At that time, no one would have thought of it, especially not in Kuromorimine, which seemed to be an iron fortress of the old order, having as its weapon the Sensha-dō of the eternal Nishizumi-ryū. Perhaps this is why it came to inspire the most radical thinking of the time. After all, no one would have dared to think that it was there, in this fortress of conservatism, that first a vision, then a desire, and finally a plan would be born to unleash a storm that would reduce the old order to rubble, and then, through ideological purism and the renunciation of self-interest and even humanity in the name of a higher idea, to build, under the pressure of an iron will, a new Sensha-dō with the ideals of Nishizumi-ryū as its foundation.

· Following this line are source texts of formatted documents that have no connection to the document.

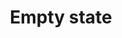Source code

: ---
title: Empty state
layout: design-pattern
category: Feedback/notifications
permalink: ui-patterns/feedback-notifications/empty-state/
design-pattern-type: mobile

what:
 It is a way of communicating that an item’s content cannot be shown because there is no data or results available.

why:
 They should be designed to prevent user confusion, avoiding the sensation of having made an error.

do: >
 * As a standard, describe what is missing and why in natural, polite language.
 
 * Consider providing some illustration to support the message.
 
 * Consider giving instructions or buttons to allow the user to add content.
 
 * Consider showing a small how to, instead of a description.

dont: >
 * Use non-descriptive elements.
 
 * Use technical language.

 * Display only blank space.

 * Confuse with a system failure.

tags: >
 Summary, big data, list, grid, card, illustration, empty, state, 404, onboarding, help, feedback, special moment.
 
---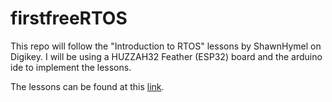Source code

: # firstfreeRTOS
This repo will follow the "Introduction to RTOS" lessons by ShawnHymel on Digikey. I will be using a HUZZAH32 Feather (ESP32) board and the arduino ide to implement the lessons.

The lessons can be found at this [link](https://www.digikey.com/en/maker/projects/what-is-a-realtime-operating-system-rtos/28d8087f53844decafa5000d89608016).
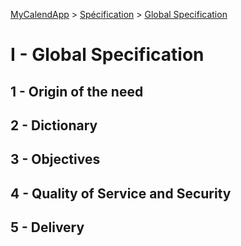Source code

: [MyCalendApp](../README.md) > [Spécification](./specification.md) > [Global Specification](./global.md)

# I - Global Specification

## 1 - Origin of the need

## 2 - Dictionary

## 3 - Objectives

## 4 - Quality of Service and Security

## 5 - Delivery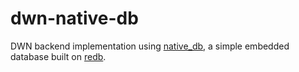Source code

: # dwn-native-db

<!-- cargo-rdme start -->

DWN backend implementation using [native_db](https://github.com/vincent-herlemont/native_db),
a simple embedded database built on [redb](https://github.com/cberner/redb).

<!-- cargo-rdme end -->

Of course, not everyone played a part in these great events, remaining completely on the margins, as if they lived in a completely different world, uninitiated into the whole spectacle. It won't be them, who got shine in the sky of history, and then, to carry their glory with a loud thunder through the next generations, like a lightnings, emissaries of the storm. Some will fade away like a spark carried by the wind. They will shine with a faint light and then fade and disappear, as if they had never existed, and no memory of them will remain. And does something that exists for a moment, that leaves no trace, that is almost the definition of lightness, have any value? Has it actually existed?

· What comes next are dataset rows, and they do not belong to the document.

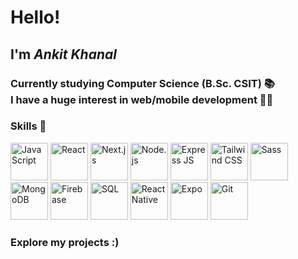 <h1>Hello!</h1>
<b> <h2>I'm<i> Ankit Khanal </i></h2></b>
<h3>
Currently studying Computer Science (B.Sc. CSIT) 📚<br>
I have a huge interest in web/mobile development 🧑‍💻
</h3>
<b><h3>Skills 💪</h3></b>

<div>
   <img src="https://cdn.pixabay.com/photo/2015/04/23/17/41/javascript-736400_960_720.png" alt="JavaScript" height="60" width="60"> 
   <img src="https://cdn.freebiesupply.com/logos/large/2x/react-1-logo-png-transparent.png" alt="React" height="60" width="60">
   <img src="https://imgs.search.brave.com/zQlJGPdc231GeHYIoOArGAR0L9wfuKQiDTuX4_YOdvc/rs:fit:860:0:0:0/g:ce/aHR0cHM6Ly9hc3Nl/dC5icmFuZGZldGNo/LmlvL2lkMmFsdWUt/cngvaWRHdThJSkJk/My5zdmc_dXBkYXRl/ZD0xNzE0NTU2MjIx/Mjky"    alt="Next.js" height="60" width="60"> 
   <img src="https://seeklogo.com/images/N/nodejs-logo-FBE122E377-seeklogo.com.png" alt="Node.js" height="60" width="60"> 
   <img src="https://encrypted-tbn0.gstatic.com/images?q=tbn:ANd9GcSnDneBGnQL7E9hZDwztRO1GfQcCj1FqRrhBw&s" alt="Express JS" height="60" width="60">
   <img src="https://upload.wikimedia.org/wikipedia/commons/d/d5/Tailwind_CSS_Logo.svg" alt="Tailwind CSS" height="60" width="60">
   <img src="https://cdn.worldvectorlogo.com/logos/sass-1.svg" alt="Sass" height="60" width="60"> 
   <img src="https://cdn.iconscout.com/icon/free/png-512/mongodb-5-1175140.png" alt="MongoDB" height="60" width="60">
   <img src="https://firebase.google.com/static/images/brand-guidelines/logo-vertical.png" alt="Firebase" height="60" width="60">
   <img src="https://www.netgen.co.za/wp-content/uploads/2023/05/SQL-Database.png" alt="SQL" height="60" width="60">
   <img src="https://www.rapidbrains.com/assets/img/services/rapidbrains-react-native.webp" alt="React Native" height="60" width="60">
   <img src="https://encrypted-tbn0.gstatic.com/images?q=tbn:ANd9GcT2uEqD0C38fQX4PSzW1YOQuIBaGR06NPNIyQ&s" alt="Expo" height="60" width="60">
   <img src="https://git-scm.com/images/logos/downloads/Git-Icon-1788C.png" alt="Git" height="60" width="60">
</div>
<b><h3>Explore my projects :)</h3></b>

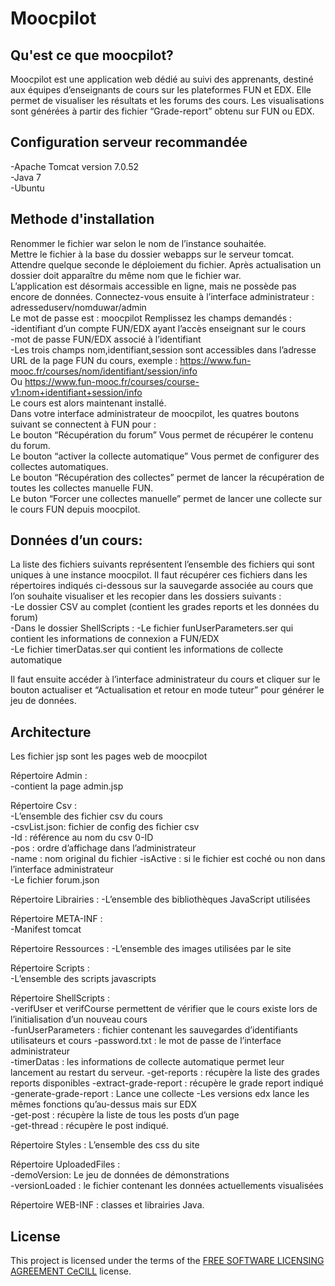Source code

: # Moocpilot

## Qu'est ce que moocpilot?

Moocpilot est une application web dédié au suivi des apprenants, destiné aux équipes d’enseignants de cours sur les plateformes FUN et EDX. 
Elle permet de visualiser les résultats et les forums des cours. Les visualisations sont générées à partir des fichier “Grade-report” obtenu sur FUN ou EDX.    

## Configuration serveur recommandée

-Apache Tomcat version 7.0.52   
-Java 7     
-Ubuntu

## Methode d'installation


Renommer le fichier war selon le nom de l’instance souhaitée.   
Mettre le fichier à la base du dossier webapps sur le serveur tomcat.   
Attendre quelque seconde le déploiement du fichier. 
Après actualisation un dossier doit apparaître du même nom que le fichier war.  
L’application est désormais accessible en ligne, mais ne possède pas encore de données. 
Connectez-vous ensuite à l’interface administrateur : adresseduserv/nomduwar/admin  
Le mot de passe est : moocpilot 
Remplissez les champs demandés :    
    -identifiant d’un compte FUN/EDX ayant l’accès enseignant sur le cours  
    -mot de passe FUN/EDX associé à l’identifiant   
    -Les trois champs nom,identifiant,session sont accessibles dans l’adresse URL de la page FUN du cours, exemple :     https://www.fun-mooc.fr/courses/nom/identifiant/session/info   
    Ou https://www.fun-mooc.fr/courses/course-v1:nom+identifiant+session/info   
Le cours est alors maintenant installé.     
Dans votre interface administrateur de moocpilot, les quatres boutons suivant se connectent à FUN pour :    
Le bouton “Récupération du forum” Vous permet de récupérer le contenu du forum.  
Le bouton “activer la collecte automatique” Vous permet de configurer des collectes automatiques.    
Le bouton “Récupération des collectes” permet de lancer la récupération de toutes les collectes manuelle FUN.   
Le buton “Forcer une collectes manuelle” permet de lancer une collecte sur le cours FUN depuis moocpilot.  


## Données d’un cours:

La liste des fichiers suivants représentent l’ensemble des fichiers qui sont uniques à une instance moocpilot. Il faut récupérer ces fichiers dans les répertoires indiqués ci-dessous sur la sauvegarde associée au cours que l’on souhaite visualiser et les recopier dans les dossiers suivants :    
-Le dossier CSV au complet (contient les grades reports et les données du forum)    
-Dans le dossier ShellScripts : 
    -Le fichier funUserParameters.ser qui contient les informations de connexion a FUN/EDX  
    -Le fichier timerDatas.ser qui contient les informations de collecte automatique    

Il faut ensuite accéder à l’interface administrateur du cours et cliquer sur le bouton actualiser et “Actualisation et retour en mode tuteur” pour générer le jeu de données.

## Architecture

Les fichier jsp sont les pages web de moocpilot

Répertoire Admin :  
-contient la page admin.jsp

Répertoire Csv :    
-L’ensemble des fichier csv du cours    
-csvList.json: fichier de config des fichier csv    
    -Id : référence au nom du csv 0-ID  
    -pos : ordre d’affichage dans l’administrateur  
    -name : nom original du fichier 
    -isActive : si le fichier est coché ou non dans l’interface administrateur  
-Le fichier forum.json  

Répertoire Librairies : 
    -L’ensemble des bibliothèques JavaScript utilisées  

Répertoire META-INF :   
    -Manifest tomcat    

Répertoire Ressources : 
    -L’ensemble des images utilisées par le site    

Répertoire Scripts :    
    -L’ensemble des scripts javascripts 

Répertoire ShellScripts :   
    -verifUser et verifCourse permettent de vérifier que le cours existe lors de l’initialisation d’un nouveau cours    
    -funUserParameters : fichier contenant les sauvegardes d’identifiants utilisateurs et cours 
    -password.txt : le mot de passe de l’interface administrateur   
    -timerDatas : les informations de collecte automatique permet leur lancement au restart du serveur. 
    -get-reports : récupère la liste des grades reports disponibles 
    -extract-grade-report : récupère le grade report indiqué    
    -generate-grade-report : Lance une collecte 
    -Les versions edx lance les mêmes fonctions qu’au-dessus mais sur EDX   
    -get-post :  récupère la liste de tous les posts d’un page  
    -get-thread : récupère le post indiqué. 

Répertoire Styles : L’ensemble des css du site

Répertoire UploadedFiles :  
    -demoVersion: Le jeu de données de démonstrations   
    -versionLoaded : le fichier contenant les données actuellements visualisées 

Répertoire WEB-INF : classes et librairies Java.


## License

This project is licensed under the terms of the [FREE SOFTWARE LICENSING AGREEMENT CeCILL](LICENSE.txt) license.
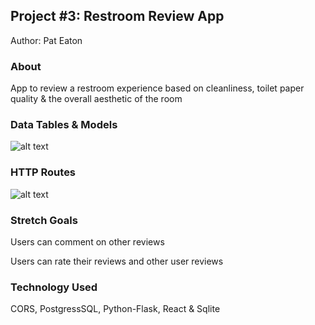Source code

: ## Project #3: Restroom Review App

Author: Pat Eaton

### About

App to review a restroom experience based on cleanliness, toilet paper quality & the overall aesthetic of the room

### Data Tables & Models
![alt text](https://i.imgur.com/rT9VEMV.png)


### HTTP Routes
![alt text](https://i.imgur.com/R4HvgtR.png)

### Stretch Goals

Users can comment on other reviews

Users can rate their reviews and other user reviews

### Technology Used

CORS, PostgressSQL, Python-Flask, React & Sqlite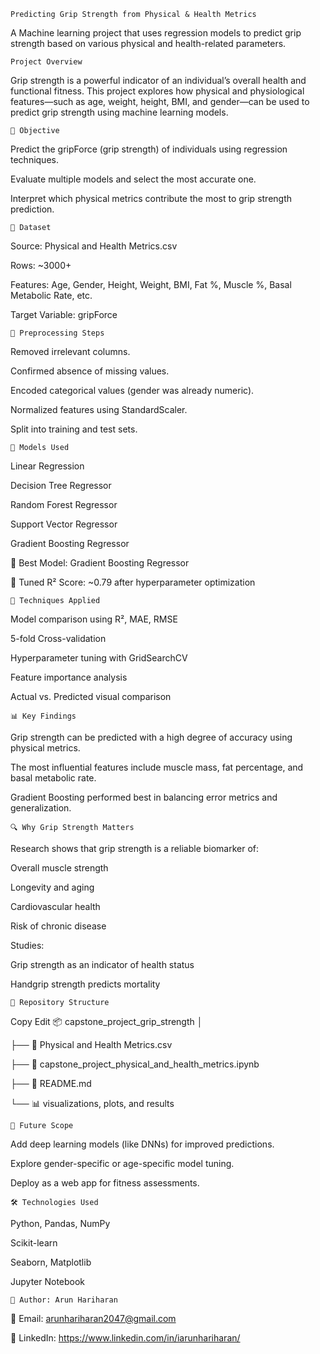     Predicting Grip Strength from Physical & Health Metrics

A Machine learning project that uses regression models to predict grip strength based on various physical and health-related parameters.

    Project Overview

Grip strength is a powerful indicator of an individual’s overall health and functional fitness. This project explores how physical and physiological features—such as age, weight, height, BMI, and gender—can be used to predict grip strength using machine learning models.

    🎯 Objective

Predict the gripForce (grip strength) of individuals using regression techniques.

Evaluate multiple models and select the most accurate one.

Interpret which physical metrics contribute the most to grip strength prediction.

    📂 Dataset

Source: Physical and Health Metrics.csv

Rows: ~3000+

Features: Age, Gender, Height, Weight, BMI, Fat %, Muscle %, Basal Metabolic Rate, etc.

Target Variable: gripForce

    🔄 Preprocessing Steps

Removed irrelevant columns.

Confirmed absence of missing values.

Encoded categorical values (gender was already numeric).

Normalized features using StandardScaler.

Split into training and test sets.

    🤖 Models Used

Linear Regression

Decision Tree Regressor

Random Forest Regressor

Support Vector Regressor

Gradient Boosting Regressor

📌 Best Model: Gradient Boosting Regressor

📌 Tuned R² Score: ~0.79 after hyperparameter optimization

    🧪 Techniques Applied
Model comparison using R², MAE, RMSE

5-fold Cross-validation

Hyperparameter tuning with GridSearchCV

Feature importance analysis

Actual vs. Predicted visual comparison

    📊 Key Findings
Grip strength can be predicted with a high degree of accuracy using physical metrics.

The most influential features include muscle mass, fat percentage, and basal metabolic rate.

Gradient Boosting performed best in balancing error metrics and generalization.

    🔍 Why Grip Strength Matters
Research shows that grip strength is a reliable biomarker of:

Overall muscle strength

Longevity and aging

Cardiovascular health

Risk of chronic disease

Studies:

Grip strength as an indicator of health status

Handgrip strength predicts mortality

    📁 Repository Structure
Copy
Edit
📦 capstone_project_grip_strength
│

├── 📄 Physical and Health Metrics.csv

├── 📔 capstone_project_physical_and_health_metrics.ipynb

├── 📄 README.md

└── 📊 visualizations, plots, and results

    🚀 Future Scope
Add deep learning models (like DNNs) for improved predictions.

Explore gender-specific or age-specific model tuning.

Deploy as a web app for fitness assessments.

    🛠️ Technologies Used
Python, Pandas, NumPy

Scikit-learn

Seaborn, Matplotlib

Jupyter Notebook

    👤 Author: Arun Hariharan

📧 Email: arunhariharan2047@gmail.com

🔗 LinkedIn: https://www.linkedin.com/in/iarunhariharan/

For a spark, such lofty matters were of no revelence. Their life is so short, there isn't even time for them to consider such things, being busy by simply existing. Besides, destiny likes to bring suffering to lightnings and sparks alike, only difference is that the suffering of the latter often goes unnoticed as a consequence of the actions of the former. It is a quiet crackling, almos unheared, but an essential part of how they exist.
It was a cloudy, but windless September morning in Kuromorimine. For most of the girls, it was nothing out of the ordinary. But for two of them, Misaki Yaguchi and Kikuyo Idegami from class 2-8 of Kuromorimine Girls' Middle School, it was probably one of the worst days of their lives so far, and little did they know that it was only going to get worse. It was meant to be for sparks, unnoticed by anyone.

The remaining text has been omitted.